:: TASK DETAILS ::
Find all the lines in the entries below that hold the word "version" and copy them.

Dataset entries:
=== Begin Enclosure ===

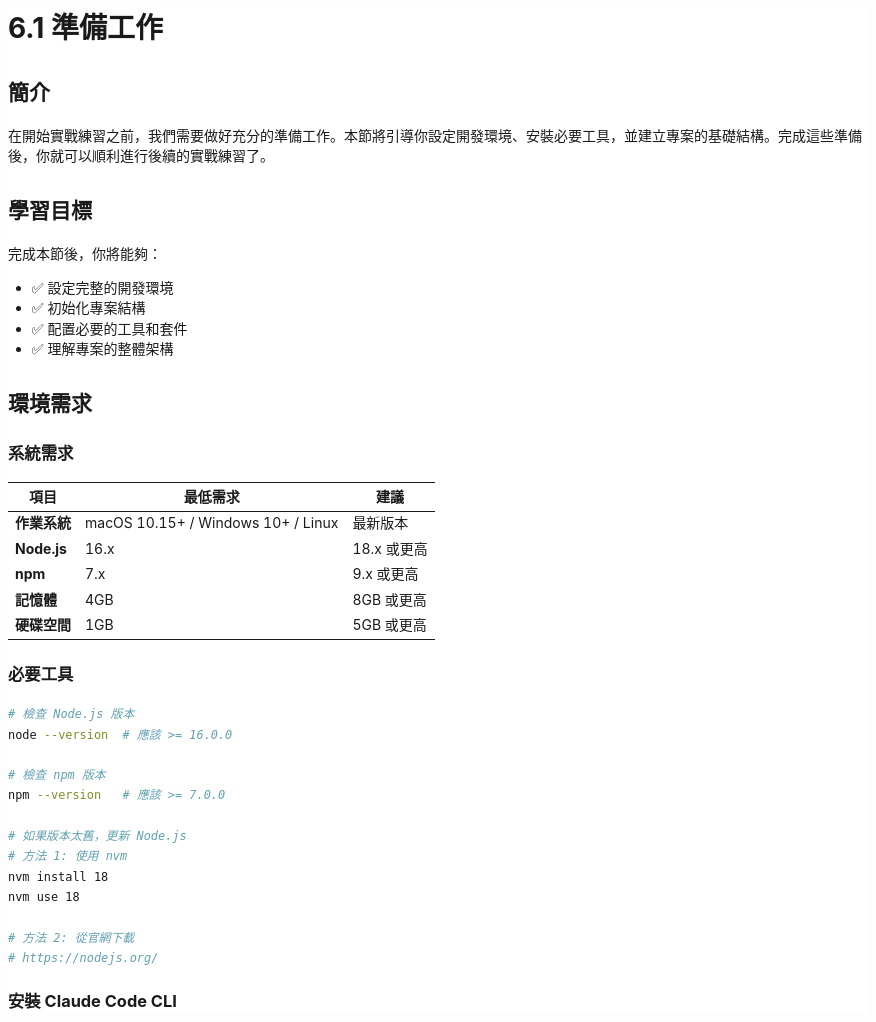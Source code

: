 # 6.1 準備工作

## 簡介

在開始實戰練習之前，我們需要做好充分的準備工作。本節將引導你設定開發環境、安裝必要工具，並建立專案的基礎結構。完成這些準備後，你就可以順利進行後續的實戰練習了。

## 學習目標

完成本節後，你將能夠：
- ✅ 設定完整的開發環境
- ✅ 初始化專案結構
- ✅ 配置必要的工具和套件
- ✅ 理解專案的整體架構

## 環境需求

### 系統需求

| 項目 | 最低需求 | 建議 |
|------|---------|------|
| **作業系統** | macOS 10.15+ / Windows 10+ / Linux | 最新版本 |
| **Node.js** | 16.x | 18.x 或更高 |
| **npm** | 7.x | 9.x 或更高 |
| **記憶體** | 4GB | 8GB 或更高 |
| **硬碟空間** | 1GB | 5GB 或更高 |

### 必要工具

```bash
# 檢查 Node.js 版本
node --version  # 應該 >= 16.0.0

# 檢查 npm 版本
npm --version   # 應該 >= 7.0.0

# 如果版本太舊，更新 Node.js
# 方法 1: 使用 nvm
nvm install 18
nvm use 18

# 方法 2: 從官網下載
# https://nodejs.org/
```

### 安裝 Claude Code CLI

=== End Enclosure ===

:: SOLUTION TO THIS TASK ::
node --version  # 應該 >= 16.0.0
npm --version   # 應該 >= 7.0.0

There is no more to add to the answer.